All entries below are to be retyped in full, precisely as they appear.

### DATA FOR ANALYSIS
++++++++++++++++++++

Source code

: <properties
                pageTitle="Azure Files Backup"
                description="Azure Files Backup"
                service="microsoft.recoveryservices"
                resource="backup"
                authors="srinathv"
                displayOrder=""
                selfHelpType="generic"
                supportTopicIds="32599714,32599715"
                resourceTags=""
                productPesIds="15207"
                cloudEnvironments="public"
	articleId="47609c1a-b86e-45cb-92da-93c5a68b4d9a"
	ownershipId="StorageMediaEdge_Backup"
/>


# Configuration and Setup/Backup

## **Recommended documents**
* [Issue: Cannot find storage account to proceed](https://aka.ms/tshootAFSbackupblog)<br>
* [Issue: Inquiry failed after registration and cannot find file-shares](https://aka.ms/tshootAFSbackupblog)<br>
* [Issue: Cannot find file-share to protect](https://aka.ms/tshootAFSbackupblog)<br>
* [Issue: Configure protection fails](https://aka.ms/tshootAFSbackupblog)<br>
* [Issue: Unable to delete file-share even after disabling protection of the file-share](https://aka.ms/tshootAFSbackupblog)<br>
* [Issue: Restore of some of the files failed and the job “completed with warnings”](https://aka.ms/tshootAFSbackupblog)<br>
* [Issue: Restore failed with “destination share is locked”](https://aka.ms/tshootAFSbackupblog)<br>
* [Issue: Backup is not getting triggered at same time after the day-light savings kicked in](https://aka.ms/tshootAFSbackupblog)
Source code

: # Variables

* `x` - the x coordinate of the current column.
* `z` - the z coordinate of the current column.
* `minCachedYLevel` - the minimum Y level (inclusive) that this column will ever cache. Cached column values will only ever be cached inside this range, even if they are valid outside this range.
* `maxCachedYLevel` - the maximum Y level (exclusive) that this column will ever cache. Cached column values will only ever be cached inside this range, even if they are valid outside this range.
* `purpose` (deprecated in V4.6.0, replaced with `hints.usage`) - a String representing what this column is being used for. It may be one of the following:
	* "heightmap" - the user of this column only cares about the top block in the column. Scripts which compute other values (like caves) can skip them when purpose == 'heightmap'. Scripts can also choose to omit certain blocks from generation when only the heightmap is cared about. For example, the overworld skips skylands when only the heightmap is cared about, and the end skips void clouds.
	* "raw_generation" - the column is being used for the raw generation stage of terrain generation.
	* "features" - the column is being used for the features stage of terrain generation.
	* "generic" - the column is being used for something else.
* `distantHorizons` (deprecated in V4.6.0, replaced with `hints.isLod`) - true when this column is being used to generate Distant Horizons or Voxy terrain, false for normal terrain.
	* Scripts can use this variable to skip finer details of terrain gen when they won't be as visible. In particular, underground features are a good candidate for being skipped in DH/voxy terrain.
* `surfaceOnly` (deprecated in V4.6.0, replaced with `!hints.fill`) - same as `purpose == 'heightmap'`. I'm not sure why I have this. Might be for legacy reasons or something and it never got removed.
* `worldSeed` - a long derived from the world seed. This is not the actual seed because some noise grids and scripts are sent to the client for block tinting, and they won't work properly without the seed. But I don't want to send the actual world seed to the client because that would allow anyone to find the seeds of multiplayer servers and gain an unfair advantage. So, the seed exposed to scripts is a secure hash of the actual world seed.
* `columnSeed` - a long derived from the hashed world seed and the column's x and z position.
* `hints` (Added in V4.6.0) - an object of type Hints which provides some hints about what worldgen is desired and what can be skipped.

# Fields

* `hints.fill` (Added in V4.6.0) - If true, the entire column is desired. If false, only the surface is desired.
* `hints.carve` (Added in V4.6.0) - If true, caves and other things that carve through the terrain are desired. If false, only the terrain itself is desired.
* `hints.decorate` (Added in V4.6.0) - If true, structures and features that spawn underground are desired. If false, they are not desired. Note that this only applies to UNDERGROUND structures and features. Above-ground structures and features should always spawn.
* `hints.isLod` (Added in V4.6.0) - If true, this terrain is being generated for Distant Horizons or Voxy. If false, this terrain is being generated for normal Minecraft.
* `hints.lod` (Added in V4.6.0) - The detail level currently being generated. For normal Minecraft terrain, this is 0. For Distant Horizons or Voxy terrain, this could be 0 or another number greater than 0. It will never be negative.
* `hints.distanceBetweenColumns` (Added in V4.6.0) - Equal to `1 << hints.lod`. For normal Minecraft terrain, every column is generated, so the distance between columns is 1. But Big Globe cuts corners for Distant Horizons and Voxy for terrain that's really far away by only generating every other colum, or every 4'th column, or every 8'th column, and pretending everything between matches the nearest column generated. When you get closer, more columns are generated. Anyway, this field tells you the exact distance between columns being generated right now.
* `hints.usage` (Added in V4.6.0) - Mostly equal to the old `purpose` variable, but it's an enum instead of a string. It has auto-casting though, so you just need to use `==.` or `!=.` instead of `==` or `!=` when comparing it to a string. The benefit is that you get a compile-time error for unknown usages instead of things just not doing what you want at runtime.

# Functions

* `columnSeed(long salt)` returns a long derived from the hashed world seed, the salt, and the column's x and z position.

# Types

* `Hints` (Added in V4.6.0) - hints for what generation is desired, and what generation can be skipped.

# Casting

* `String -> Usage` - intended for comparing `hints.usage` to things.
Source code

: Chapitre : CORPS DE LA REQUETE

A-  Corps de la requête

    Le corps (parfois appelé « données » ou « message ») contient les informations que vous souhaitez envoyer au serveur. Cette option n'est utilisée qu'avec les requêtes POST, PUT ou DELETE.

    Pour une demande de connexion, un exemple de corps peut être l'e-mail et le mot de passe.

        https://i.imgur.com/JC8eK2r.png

++++++++++++++++++++

### ANSWER FOR THE TASK
Source code

: <properties
                pageTitle="Azure Files Backup"
                description="Azure Files Backup"
                service="microsoft.recoveryservices"
                resource="backup"
                authors="srinathv"
                displayOrder=""
                selfHelpType="generic"
                supportTopicIds="32599714,32599715"
                resourceTags=""
                productPesIds="15207"
                cloudEnvironments="public"
	articleId="47609c1a-b86e-45cb-92da-93c5a68b4d9a"
	ownershipId="StorageMediaEdge_Backup"
/>


# Configuration and Setup/Backup

## **Recommended documents**
* [Issue: Cannot find storage account to proceed](https://aka.ms/tshootAFSbackupblog)<br>
* [Issue: Inquiry failed after registration and cannot find file-shares](https://aka.ms/tshootAFSbackupblog)<br>
* [Issue: Cannot find file-share to protect](https://aka.ms/tshootAFSbackupblog)<br>
* [Issue: Configure protection fails](https://aka.ms/tshootAFSbackupblog)<br>
* [Issue: Unable to delete file-share even after disabling protection of the file-share](https://aka.ms/tshootAFSbackupblog)<br>
* [Issue: Restore of some of the files failed and the job “completed with warnings”](https://aka.ms/tshootAFSbackupblog)<br>
* [Issue: Restore failed with “destination share is locked”](https://aka.ms/tshootAFSbackupblog)<br>
* [Issue: Backup is not getting triggered at same time after the day-light savings kicked in](https://aka.ms/tshootAFSbackupblog)
Source code

: # Variables

* `x` - the x coordinate of the current column.
* `z` - the z coordinate of the current column.
* `minCachedYLevel` - the minimum Y level (inclusive) that this column will ever cache. Cached column values will only ever be cached inside this range, even if they are valid outside this range.
* `maxCachedYLevel` - the maximum Y level (exclusive) that this column will ever cache. Cached column values will only ever be cached inside this range, even if they are valid outside this range.
* `purpose` (deprecated in V4.6.0, replaced with `hints.usage`) - a String representing what this column is being used for. It may be one of the following:
	* "heightmap" - the user of this column only cares about the top block in the column. Scripts which compute other values (like caves) can skip them when purpose == 'heightmap'. Scripts can also choose to omit certain blocks from generation when only the heightmap is cared about. For example, the overworld skips skylands when only the heightmap is cared about, and the end skips void clouds.
	* "raw_generation" - the column is being used for the raw generation stage of terrain generation.
	* "features" - the column is being used for the features stage of terrain generation.
	* "generic" - the column is being used for something else.
* `distantHorizons` (deprecated in V4.6.0, replaced with `hints.isLod`) - true when this column is being used to generate Distant Horizons or Voxy terrain, false for normal terrain.
	* Scripts can use this variable to skip finer details of terrain gen when they won't be as visible. In particular, underground features are a good candidate for being skipped in DH/voxy terrain.
* `surfaceOnly` (deprecated in V4.6.0, replaced with `!hints.fill`) - same as `purpose == 'heightmap'`. I'm not sure why I have this. Might be for legacy reasons or something and it never got removed.
* `worldSeed` - a long derived from the world seed. This is not the actual seed because some noise grids and scripts are sent to the client for block tinting, and they won't work properly without the seed. But I don't want to send the actual world seed to the client because that would allow anyone to find the seeds of multiplayer servers and gain an unfair advantage. So, the seed exposed to scripts is a secure hash of the actual world seed.
* `columnSeed` - a long derived from the hashed world seed and the column's x and z position.
* `hints` (Added in V4.6.0) - an object of type Hints which provides some hints about what worldgen is desired and what can be skipped.

# Fields

* `hints.fill` (Added in V4.6.0) - If true, the entire column is desired. If false, only the surface is desired.
* `hints.carve` (Added in V4.6.0) - If true, caves and other things that carve through the terrain are desired. If false, only the terrain itself is desired.
* `hints.decorate` (Added in V4.6.0) - If true, structures and features that spawn underground are desired. If false, they are not desired. Note that this only applies to UNDERGROUND structures and features. Above-ground structures and features should always spawn.
* `hints.isLod` (Added in V4.6.0) - If true, this terrain is being generated for Distant Horizons or Voxy. If false, this terrain is being generated for normal Minecraft.
* `hints.lod` (Added in V4.6.0) - The detail level currently being generated. For normal Minecraft terrain, this is 0. For Distant Horizons or Voxy terrain, this could be 0 or another number greater than 0. It will never be negative.
* `hints.distanceBetweenColumns` (Added in V4.6.0) - Equal to `1 << hints.lod`. For normal Minecraft terrain, every column is generated, so the distance between columns is 1. But Big Globe cuts corners for Distant Horizons and Voxy for terrain that's really far away by only generating every other colum, or every 4'th column, or every 8'th column, and pretending everything between matches the nearest column generated. When you get closer, more columns are generated. Anyway, this field tells you the exact distance between columns being generated right now.
* `hints.usage` (Added in V4.6.0) - Mostly equal to the old `purpose` variable, but it's an enum instead of a string. It has auto-casting though, so you just need to use `==.` or `!=.` instead of `==` or `!=` when comparing it to a string. The benefit is that you get a compile-time error for unknown usages instead of things just not doing what you want at runtime.

# Functions

* `columnSeed(long salt)` returns a long derived from the hashed world seed, the salt, and the column's x and z position.

# Types

* `Hints` (Added in V4.6.0) - hints for what generation is desired, and what generation can be skipped.

# Casting

* `String -> Usage` - intended for comparing `hints.usage` to things.
Source code

: Chapitre : CORPS DE LA REQUETE

A-  Corps de la requête

    Le corps (parfois appelé « données » ou « message ») contient les informations que vous souhaitez envoyer au serveur. Cette option n'est utilisée qu'avec les requêtes POST, PUT ou DELETE.

    Pour une demande de connexion, un exemple de corps peut être l'e-mail et le mot de passe.

        https://i.imgur.com/JC8eK2r.png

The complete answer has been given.